By Richard W. Woodley, environmentalist, hiker, mountain biker, snowshoer, cross country skier, kayaker

In my previous submission on the Greenbelt Master Plan Review I discussed how well trail sharing amongst the various trail users worked on the Greenbelt trails during the spring, summer and fall.

Unfortunately I cannot say the same about the winter season. The main conflict, of course, is between cross-country skiers who like track set trails and walkers/hikers who walk through the track set trails punching deep holes in them.

Many skiers resent the walkers and many walkers feel they have just as much right to use the trails as the skiers. While I do not believe the conflict will ever be eliminated there may be a way to reduce it.

I believe the solution lies in encouraging the hikers/walkers to use snowshoes and provide dedicated trails for them, or at least publicise the dedicated trails that I just discovered exist as indicated on the official NCC trail map.
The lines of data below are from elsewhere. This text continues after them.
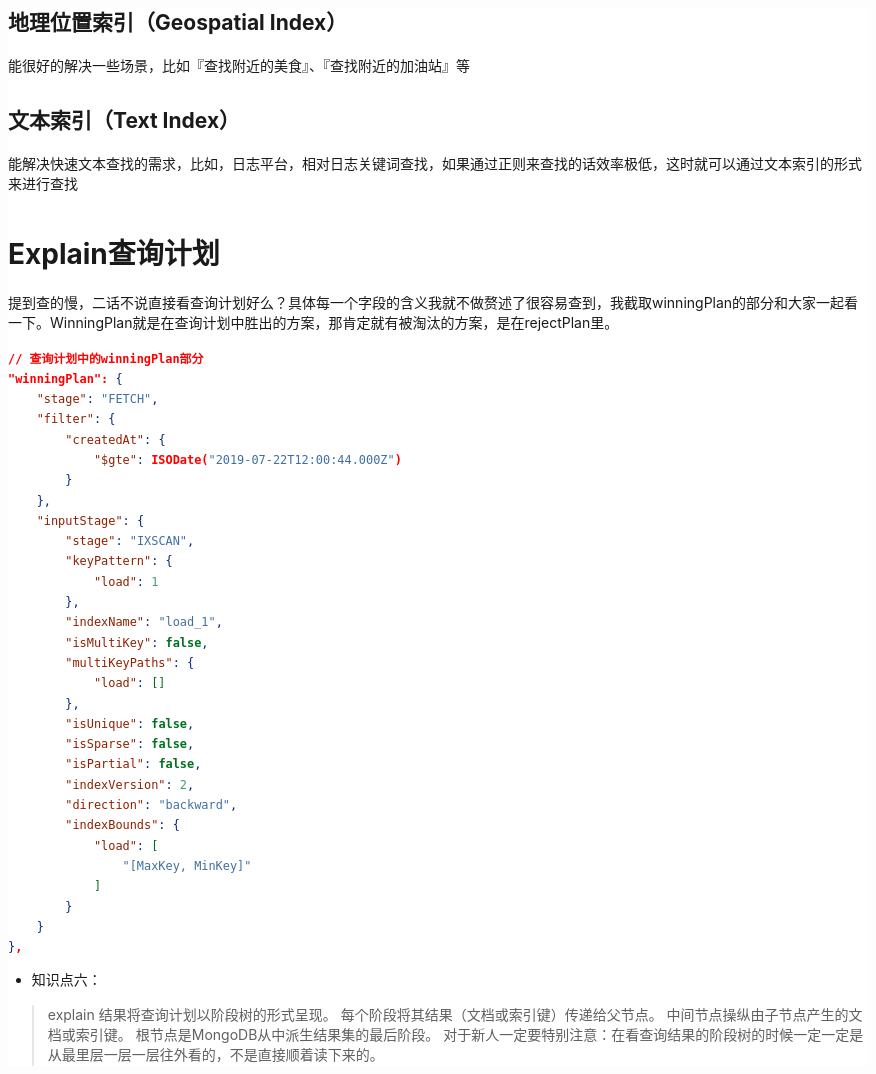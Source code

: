 ## 地理位置索引（Geospatial Index）
能很好的解决一些场景，比如『查找附近的美食』、『查找附近的加油站』等

## 文本索引（Text Index）
能解决快速文本查找的需求，比如，日志平台，相对日志关键词查找，如果通过正则来查找的话效率极低，这时就可以通过文本索引的形式来进行查找


# Explain查询计划
提到查的慢，二话不说直接看查询计划好么？具体每一个字段的含义我就不做赘述了很容易查到，我截取winningPlan的部分和大家一起看一下。WinningPlan就是在查询计划中胜出的方案，那肯定就有被淘汰的方案，是在rejectPlan里。
```json
// 查询计划中的winningPlan部分
"winningPlan": {
	"stage": "FETCH",
	"filter": {
		"createdAt": {
			"$gte": ISODate("2019-07-22T12:00:44.000Z")
		}
	},
	"inputStage": {
		"stage": "IXSCAN",
		"keyPattern": {
			"load": 1
		},
		"indexName": "load_1",
		"isMultiKey": false,
		"multiKeyPaths": {
			"load": []
		},
		"isUnique": false,
		"isSparse": false,
		"isPartial": false,
		"indexVersion": 2,
		"direction": "backward",
		"indexBounds": {
			"load": [
				"[MaxKey, MinKey]"
			]
		}
	}
},
```

- 知识点六：
> explain 结果将查询计划以阶段树的形式呈现。
每个阶段将其结果（文档或索引键）传递给父节点。
中间节点操纵由子节点产生的文档或索引键。
根节点是MongoDB从中派生结果集的最后阶段。
对于新人一定要特别注意：在看查询结果的阶段树的时候一定一定是从最里层一层一层往外看的，不是直接顺着读下来的。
I would suggest the NCC, in partnership with snowshoe manufacturers and retailers undertake a snowshoe lending program. The partners would provide the snowshoes and lenders would receive information on where to purchase the snowshoes they are borrowing, as well as information on all the program participants. It only takes about one outing to realize it is a lot easier walking the trails with snowshoes than boots and that they do not punch deep holes in the trails. This will go a long way to reducing the conflict, because even on the ski trails snowshoes do less damage than boots - they may pack down the tracks but they do not punch deep holes in them. However if enough appropriate snowshoe trails are available many of the walkers/hikers may choose to snowshoe on them rather than walk on the ski trails.

In this context, I would also like to address the issue of winter mountain biking. For the last few years, within the South March Highlands, mountain bikers have been creating winter trails by packing the trails down using snowshoes and have demonstrated that snowshoeing and mountain biking are indeed compatible on the same trails. Mountain biking on packed trails simply leaves a track, similar to a cross-country ski track. Indeed it is not practical to mountain bike on trails if you are sinking deep into the snow and creating holes or ruts. So I would suggest that to get the maximum use out of the designated snowshoeing trails that mountain biking also be allowed on them.
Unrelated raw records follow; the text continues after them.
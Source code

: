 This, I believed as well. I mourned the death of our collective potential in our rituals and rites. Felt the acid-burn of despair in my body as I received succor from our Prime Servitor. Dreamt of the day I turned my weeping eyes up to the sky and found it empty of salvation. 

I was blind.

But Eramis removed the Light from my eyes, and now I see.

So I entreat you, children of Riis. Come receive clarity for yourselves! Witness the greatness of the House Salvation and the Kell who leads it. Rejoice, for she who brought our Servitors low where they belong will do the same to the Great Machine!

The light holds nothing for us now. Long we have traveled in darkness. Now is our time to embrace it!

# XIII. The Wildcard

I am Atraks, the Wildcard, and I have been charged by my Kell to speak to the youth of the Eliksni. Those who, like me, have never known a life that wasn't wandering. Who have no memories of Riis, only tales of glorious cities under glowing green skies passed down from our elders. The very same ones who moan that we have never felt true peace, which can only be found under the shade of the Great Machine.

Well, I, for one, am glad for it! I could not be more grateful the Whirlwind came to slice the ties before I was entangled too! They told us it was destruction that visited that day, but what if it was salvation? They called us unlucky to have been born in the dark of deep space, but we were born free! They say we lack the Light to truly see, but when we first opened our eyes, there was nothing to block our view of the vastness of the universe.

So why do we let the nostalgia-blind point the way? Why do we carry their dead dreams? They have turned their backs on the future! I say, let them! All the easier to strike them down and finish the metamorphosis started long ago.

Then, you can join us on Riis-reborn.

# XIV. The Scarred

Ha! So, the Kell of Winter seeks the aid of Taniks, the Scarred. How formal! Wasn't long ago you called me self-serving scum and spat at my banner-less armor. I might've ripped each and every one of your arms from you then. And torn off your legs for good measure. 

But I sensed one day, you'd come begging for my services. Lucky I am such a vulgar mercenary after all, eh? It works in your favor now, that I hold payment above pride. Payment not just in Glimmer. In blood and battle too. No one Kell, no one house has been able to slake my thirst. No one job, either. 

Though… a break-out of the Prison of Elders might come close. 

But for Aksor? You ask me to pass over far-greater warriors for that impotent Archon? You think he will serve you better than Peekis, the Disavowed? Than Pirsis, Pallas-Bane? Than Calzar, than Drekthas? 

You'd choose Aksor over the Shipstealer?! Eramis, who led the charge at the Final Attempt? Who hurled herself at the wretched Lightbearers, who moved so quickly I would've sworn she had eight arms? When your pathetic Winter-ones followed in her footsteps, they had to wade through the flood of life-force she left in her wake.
I have attached maps of suggested routes for shared snowshoeing and mountain biking trails. I have chosen trails that are less cross-country ski friendly due to their terrain.

It was after creating those maps that I noticed the increased number of snowshoeing designated trails on the on the NCC Greenbelt Trail Map. I was surprised to see Jack Pine designated as snowshoe trail and Trail 11 designated as a ski trail. I think it would be better to designate trails that are less skier friendly as snowshoe trails and the most popular ski trail as ski trails. Although Jack Pine would make an ideal beginner winter mountain biking trail, frankly I do not believe the skiers will stop using Jack Pine. The vast majority probably do not even know of its designation as a snowshoe trail rather than a ski trail.
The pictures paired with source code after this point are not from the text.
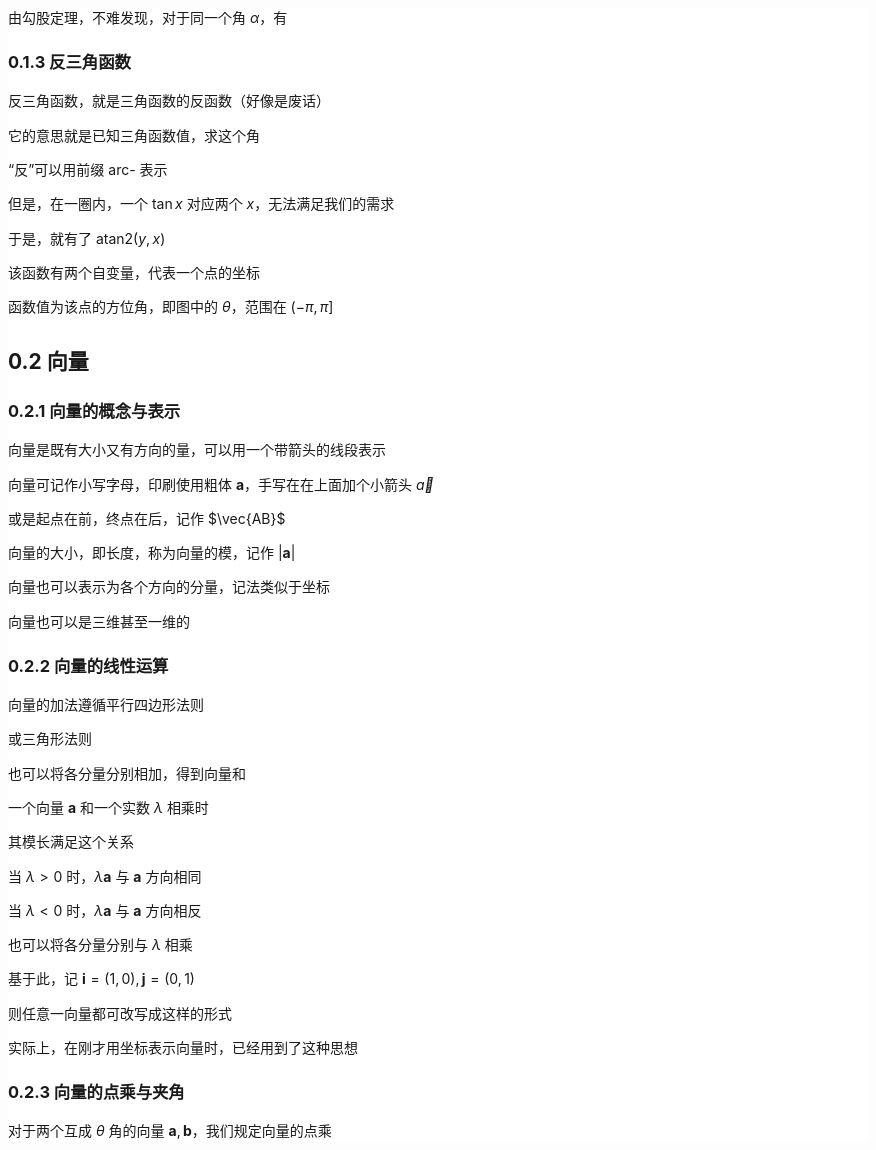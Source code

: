由勾股定理，不难发现，对于同一个角 $\alpha$，有

### 0.1.3 反三角函数

反三角函数，就是三角函数的反函数（好像是废话）

它的意思就是已知三角函数值，求这个角

“反”可以用前缀 arc- 表示

但是，在一圈内，一个 $\tan x$ 对应两个 $x$，无法满足我们的需求

于是，就有了 $\mathrm{atan2}(y, x)$

该函数有两个自变量，代表一个点的坐标

函数值为该点的方位角，即图中的 $\theta$，范围在 $(-\pi, \pi]$

## 0.2 向量

### 0.2.1 向量的概念与表示

向量是既有大小又有方向的量，可以用一个带箭头的线段表示

向量可记作小写字母，印刷使用粗体 $\boldsymbol a$，手写在在上面加个小箭头 $\vec a$

或是起点在前，终点在后，记作 $\vec{AB}$

向量的大小，即长度，称为向量的模，记作 $|\boldsymbol a|$

向量也可以表示为各个方向的分量，记法类似于坐标

向量也可以是三维甚至一维的

### 0.2.2 向量的线性运算

向量的加法遵循平行四边形法则

或三角形法则

也可以将各分量分别相加，得到向量和

一个向量 $\boldsymbol a$ 和一个实数 $\lambda$ 相乘时

其模长满足这个关系

当 $\lambda > 0$ 时，$\lambda\boldsymbol a$ 与 $\boldsymbol a$ 方向相同

当 $\lambda < 0$ 时，$\lambda\boldsymbol a$ 与 $\boldsymbol a$ 方向相反

也可以将各分量分别与 $\lambda$ 相乘

基于此，记 $\boldsymbol i = (1, 0), \boldsymbol j = (0, 1)$

则任意一向量都可改写成这样的形式

实际上，在刚才用坐标表示向量时，已经用到了这种思想

### 0.2.3 向量的点乘与夹角

对于两个互成 $\theta$ 角的向量 $\boldsymbol a, \boldsymbol b$，我们规定向量的点乘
Encouraging walkers to switch from using boots on ski trails to using snowshoes on snowshoe trails is going to take more than just putting red dots on a chart on the official map that few people actually look at. It is going to require a concerted effort and campaign to encourage snowshoeing on the designated trails, a campaign that should include allowing and encouraging mountain bikers to use the snowshoe trails.